**What you will do:** Gather, from the data below, each line in which the word "that" occurs.

**Working data:**

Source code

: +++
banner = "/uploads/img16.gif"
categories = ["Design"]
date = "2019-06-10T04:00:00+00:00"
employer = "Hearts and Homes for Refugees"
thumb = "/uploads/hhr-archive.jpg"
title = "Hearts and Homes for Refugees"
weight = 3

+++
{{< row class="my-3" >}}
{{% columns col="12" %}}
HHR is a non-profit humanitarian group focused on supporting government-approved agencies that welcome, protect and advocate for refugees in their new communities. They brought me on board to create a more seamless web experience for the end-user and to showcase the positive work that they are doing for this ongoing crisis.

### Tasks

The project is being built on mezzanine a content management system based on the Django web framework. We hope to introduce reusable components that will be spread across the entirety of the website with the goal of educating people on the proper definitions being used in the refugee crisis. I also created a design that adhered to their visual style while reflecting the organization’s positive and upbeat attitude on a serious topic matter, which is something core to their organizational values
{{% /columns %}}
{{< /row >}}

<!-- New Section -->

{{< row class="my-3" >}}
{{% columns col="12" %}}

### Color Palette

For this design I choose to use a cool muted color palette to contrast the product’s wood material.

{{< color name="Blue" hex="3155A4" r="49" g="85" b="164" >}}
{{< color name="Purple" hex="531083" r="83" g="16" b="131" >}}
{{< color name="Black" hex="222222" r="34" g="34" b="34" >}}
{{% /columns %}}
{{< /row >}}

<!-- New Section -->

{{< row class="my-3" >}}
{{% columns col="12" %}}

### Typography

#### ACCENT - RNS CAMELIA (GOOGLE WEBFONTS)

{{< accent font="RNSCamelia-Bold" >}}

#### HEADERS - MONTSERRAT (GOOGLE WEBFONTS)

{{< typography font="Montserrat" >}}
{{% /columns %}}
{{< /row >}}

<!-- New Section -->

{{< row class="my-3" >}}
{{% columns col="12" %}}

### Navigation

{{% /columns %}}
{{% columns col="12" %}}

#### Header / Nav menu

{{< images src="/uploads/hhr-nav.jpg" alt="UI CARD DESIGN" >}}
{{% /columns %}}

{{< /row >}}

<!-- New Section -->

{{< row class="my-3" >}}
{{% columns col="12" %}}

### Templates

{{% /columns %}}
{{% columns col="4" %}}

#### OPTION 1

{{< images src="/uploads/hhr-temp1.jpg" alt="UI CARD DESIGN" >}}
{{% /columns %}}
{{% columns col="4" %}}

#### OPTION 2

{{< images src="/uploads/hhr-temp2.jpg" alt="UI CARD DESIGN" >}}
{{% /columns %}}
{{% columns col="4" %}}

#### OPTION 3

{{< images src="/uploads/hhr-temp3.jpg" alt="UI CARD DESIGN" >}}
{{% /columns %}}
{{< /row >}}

* * *

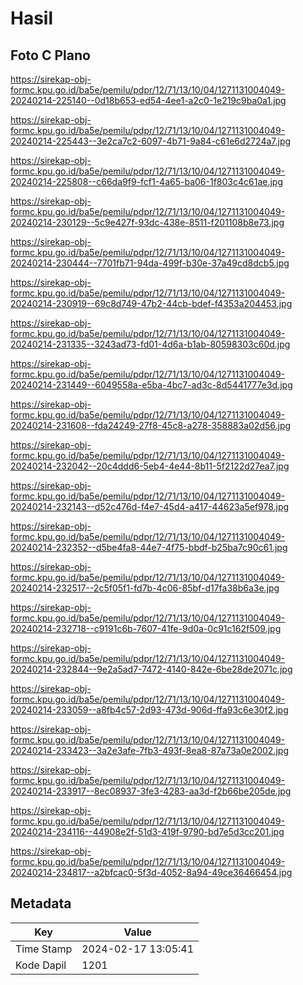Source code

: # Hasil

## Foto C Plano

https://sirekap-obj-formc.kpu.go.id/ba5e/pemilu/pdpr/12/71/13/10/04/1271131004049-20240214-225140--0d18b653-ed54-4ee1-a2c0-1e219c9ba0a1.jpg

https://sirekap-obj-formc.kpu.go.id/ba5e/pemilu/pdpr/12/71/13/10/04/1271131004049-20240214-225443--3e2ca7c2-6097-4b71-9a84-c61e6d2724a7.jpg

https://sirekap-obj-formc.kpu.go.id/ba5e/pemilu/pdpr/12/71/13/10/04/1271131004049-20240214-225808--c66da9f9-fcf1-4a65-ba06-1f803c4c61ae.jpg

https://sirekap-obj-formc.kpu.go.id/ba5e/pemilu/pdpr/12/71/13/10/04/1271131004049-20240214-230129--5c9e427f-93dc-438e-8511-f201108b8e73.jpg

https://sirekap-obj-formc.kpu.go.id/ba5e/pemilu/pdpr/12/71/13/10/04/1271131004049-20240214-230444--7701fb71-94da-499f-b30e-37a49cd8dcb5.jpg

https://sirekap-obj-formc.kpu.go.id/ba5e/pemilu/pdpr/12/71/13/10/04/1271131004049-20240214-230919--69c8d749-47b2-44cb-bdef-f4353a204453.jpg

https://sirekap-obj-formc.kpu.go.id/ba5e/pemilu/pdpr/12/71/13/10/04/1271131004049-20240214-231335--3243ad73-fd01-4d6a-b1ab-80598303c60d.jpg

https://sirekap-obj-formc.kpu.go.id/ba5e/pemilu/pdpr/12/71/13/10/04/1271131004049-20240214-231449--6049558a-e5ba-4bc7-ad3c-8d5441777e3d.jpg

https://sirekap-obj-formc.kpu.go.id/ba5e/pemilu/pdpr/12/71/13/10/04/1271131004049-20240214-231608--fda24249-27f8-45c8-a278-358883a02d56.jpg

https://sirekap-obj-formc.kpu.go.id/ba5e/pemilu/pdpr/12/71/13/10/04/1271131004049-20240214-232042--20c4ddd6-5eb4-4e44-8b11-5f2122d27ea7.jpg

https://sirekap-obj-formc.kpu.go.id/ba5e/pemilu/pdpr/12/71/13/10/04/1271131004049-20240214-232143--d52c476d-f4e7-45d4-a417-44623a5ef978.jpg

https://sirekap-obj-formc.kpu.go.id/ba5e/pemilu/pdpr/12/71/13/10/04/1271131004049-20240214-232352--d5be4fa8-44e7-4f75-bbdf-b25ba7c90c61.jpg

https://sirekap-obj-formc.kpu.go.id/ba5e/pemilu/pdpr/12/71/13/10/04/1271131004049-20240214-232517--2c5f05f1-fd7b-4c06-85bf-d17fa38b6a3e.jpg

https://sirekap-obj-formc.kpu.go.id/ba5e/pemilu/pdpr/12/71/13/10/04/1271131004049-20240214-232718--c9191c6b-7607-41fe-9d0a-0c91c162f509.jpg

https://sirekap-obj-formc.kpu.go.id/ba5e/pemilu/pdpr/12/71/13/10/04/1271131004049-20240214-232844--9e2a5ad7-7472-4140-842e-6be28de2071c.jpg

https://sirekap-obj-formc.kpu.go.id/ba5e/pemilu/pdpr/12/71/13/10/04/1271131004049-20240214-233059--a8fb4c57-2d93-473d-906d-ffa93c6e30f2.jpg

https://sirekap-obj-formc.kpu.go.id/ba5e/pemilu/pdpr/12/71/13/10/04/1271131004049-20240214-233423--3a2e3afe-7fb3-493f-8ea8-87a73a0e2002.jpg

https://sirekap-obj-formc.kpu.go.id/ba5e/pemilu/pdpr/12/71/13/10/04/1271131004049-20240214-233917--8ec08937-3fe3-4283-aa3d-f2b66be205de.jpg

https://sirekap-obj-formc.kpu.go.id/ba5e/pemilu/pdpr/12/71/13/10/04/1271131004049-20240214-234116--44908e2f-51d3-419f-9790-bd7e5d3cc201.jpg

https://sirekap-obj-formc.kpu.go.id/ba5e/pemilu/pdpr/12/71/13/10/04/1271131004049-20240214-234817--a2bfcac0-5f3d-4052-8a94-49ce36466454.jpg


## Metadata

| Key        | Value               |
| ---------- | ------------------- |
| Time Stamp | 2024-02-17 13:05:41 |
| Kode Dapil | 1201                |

---

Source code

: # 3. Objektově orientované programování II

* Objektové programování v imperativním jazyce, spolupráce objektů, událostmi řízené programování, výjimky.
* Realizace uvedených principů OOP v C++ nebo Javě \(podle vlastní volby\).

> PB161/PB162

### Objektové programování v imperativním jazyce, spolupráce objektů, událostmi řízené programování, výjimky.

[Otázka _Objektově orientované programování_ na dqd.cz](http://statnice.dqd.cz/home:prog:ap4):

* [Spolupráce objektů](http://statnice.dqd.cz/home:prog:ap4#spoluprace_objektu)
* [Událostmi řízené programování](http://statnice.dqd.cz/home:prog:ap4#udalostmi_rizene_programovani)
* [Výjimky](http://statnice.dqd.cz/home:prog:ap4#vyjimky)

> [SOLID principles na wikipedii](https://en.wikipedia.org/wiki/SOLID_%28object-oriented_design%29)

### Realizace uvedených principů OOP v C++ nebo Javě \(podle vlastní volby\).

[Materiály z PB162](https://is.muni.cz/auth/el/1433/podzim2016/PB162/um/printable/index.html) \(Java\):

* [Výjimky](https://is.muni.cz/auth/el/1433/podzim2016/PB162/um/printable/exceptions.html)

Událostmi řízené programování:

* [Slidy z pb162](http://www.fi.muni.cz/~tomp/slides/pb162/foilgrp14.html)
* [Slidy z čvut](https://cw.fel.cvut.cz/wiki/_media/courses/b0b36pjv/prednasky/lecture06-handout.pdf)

**Expected output:**
HHR is a non-profit humanitarian group focused on supporting government-approved agencies that welcome, protect and advocate for refugees in their new communities. They brought me on board to create a more seamless web experience for the end-user and to showcase the positive work that they are doing for this ongoing crisis.
The project is being built on mezzanine a content management system based on the Django web framework. We hope to introduce reusable components that will be spread across the entirety of the website with the goal of educating people on the proper definitions being used in the refugee crisis. I also created a design that adhered to their visual style while reflecting the organization’s positive and upbeat attitude on a serious topic matter, which is something core to their organizational values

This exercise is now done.